Take the lines below between the one holding "get pictures for" and the one holding "Simply put a", inclusive, and copy them exactly. Add nothing.
-----
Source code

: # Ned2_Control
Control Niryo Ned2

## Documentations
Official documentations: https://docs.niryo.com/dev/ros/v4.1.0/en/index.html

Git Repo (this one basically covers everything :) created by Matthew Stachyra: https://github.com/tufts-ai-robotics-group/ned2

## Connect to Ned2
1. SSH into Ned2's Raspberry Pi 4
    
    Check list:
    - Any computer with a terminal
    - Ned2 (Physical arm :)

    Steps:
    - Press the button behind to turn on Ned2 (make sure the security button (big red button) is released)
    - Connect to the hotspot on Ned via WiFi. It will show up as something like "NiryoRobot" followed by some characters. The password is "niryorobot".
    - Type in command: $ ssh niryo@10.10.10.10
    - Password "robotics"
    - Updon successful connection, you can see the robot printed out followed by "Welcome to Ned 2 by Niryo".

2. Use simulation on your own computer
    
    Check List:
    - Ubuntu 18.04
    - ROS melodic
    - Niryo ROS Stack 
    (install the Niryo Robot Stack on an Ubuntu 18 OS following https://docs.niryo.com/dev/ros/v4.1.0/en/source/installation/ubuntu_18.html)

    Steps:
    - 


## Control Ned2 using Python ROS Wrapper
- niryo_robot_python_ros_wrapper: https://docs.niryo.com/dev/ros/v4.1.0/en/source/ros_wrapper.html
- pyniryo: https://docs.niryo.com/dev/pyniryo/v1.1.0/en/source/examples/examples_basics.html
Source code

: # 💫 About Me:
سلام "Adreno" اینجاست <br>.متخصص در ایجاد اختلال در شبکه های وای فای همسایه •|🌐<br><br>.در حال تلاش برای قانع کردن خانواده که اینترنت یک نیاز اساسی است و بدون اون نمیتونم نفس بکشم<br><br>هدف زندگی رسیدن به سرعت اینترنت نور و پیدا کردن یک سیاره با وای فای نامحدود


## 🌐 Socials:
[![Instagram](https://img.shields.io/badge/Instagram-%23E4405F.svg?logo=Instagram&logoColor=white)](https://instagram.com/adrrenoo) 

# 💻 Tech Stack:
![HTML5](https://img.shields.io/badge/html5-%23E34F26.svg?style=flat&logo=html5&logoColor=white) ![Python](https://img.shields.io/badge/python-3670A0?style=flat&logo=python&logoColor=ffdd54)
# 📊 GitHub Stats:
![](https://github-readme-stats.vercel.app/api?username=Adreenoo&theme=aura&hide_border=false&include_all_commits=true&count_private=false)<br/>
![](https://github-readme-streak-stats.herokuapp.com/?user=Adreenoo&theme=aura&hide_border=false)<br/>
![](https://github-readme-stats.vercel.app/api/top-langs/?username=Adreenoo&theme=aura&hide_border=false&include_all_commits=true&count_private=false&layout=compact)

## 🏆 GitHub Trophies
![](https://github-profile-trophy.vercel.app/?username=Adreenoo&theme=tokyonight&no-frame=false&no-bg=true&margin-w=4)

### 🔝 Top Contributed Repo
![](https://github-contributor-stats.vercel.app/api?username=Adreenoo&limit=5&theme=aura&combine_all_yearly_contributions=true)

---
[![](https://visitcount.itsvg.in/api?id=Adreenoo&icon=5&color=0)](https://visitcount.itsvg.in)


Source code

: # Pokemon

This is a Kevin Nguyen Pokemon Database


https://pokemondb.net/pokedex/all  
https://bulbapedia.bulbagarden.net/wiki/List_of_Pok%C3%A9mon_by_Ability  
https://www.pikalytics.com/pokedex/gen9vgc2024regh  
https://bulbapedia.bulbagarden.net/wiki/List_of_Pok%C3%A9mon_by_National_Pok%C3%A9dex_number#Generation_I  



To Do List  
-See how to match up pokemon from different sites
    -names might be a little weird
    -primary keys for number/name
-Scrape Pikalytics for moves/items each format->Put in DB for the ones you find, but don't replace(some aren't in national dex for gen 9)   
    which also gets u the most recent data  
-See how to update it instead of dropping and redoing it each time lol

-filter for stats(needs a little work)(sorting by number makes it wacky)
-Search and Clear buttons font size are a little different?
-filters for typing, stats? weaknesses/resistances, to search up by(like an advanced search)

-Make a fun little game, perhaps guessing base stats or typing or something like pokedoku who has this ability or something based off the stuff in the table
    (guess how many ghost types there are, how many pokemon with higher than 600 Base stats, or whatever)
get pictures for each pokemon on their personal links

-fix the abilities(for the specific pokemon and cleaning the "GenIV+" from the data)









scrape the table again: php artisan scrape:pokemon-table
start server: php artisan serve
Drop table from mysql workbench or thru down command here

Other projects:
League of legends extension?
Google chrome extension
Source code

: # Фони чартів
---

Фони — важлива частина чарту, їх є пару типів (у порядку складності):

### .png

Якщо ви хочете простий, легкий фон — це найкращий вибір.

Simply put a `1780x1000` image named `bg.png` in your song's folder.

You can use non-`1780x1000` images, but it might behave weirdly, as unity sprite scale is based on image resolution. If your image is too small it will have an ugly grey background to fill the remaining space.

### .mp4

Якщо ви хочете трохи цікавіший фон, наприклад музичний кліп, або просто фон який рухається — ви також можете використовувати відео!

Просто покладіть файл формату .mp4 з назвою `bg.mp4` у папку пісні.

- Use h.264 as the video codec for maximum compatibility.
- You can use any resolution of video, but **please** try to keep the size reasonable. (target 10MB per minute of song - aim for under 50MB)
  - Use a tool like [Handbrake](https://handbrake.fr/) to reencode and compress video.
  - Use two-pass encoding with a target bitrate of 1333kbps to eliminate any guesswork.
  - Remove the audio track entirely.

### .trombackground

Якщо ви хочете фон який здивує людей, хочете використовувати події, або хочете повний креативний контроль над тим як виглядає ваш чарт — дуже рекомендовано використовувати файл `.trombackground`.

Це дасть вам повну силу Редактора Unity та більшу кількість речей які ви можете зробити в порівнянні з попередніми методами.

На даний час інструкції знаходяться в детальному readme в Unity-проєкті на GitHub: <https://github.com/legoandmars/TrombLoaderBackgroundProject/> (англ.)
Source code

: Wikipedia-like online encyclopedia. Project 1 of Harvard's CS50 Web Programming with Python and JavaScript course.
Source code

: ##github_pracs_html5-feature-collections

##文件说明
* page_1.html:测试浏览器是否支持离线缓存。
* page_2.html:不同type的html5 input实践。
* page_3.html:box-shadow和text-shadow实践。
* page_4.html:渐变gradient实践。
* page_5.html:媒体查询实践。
-----
- [Solution for this exercise]:
get pictures for each pokemon on their personal links

-fix the abilities(for the specific pokemon and cleaning the "GenIV+" from the data)









scrape the table again: php artisan scrape:pokemon-table
start server: php artisan serve
Drop table from mysql workbench or thru down command here

Other projects:
League of legends extension?
Google chrome extension
Source code

: # Фони чартів
---

Фони — важлива частина чарту, їх є пару типів (у порядку складності):

### .png

Якщо ви хочете простий, легкий фон — це найкращий вибір.

Simply put a `1780x1000` image named `bg.png` in your song's folder.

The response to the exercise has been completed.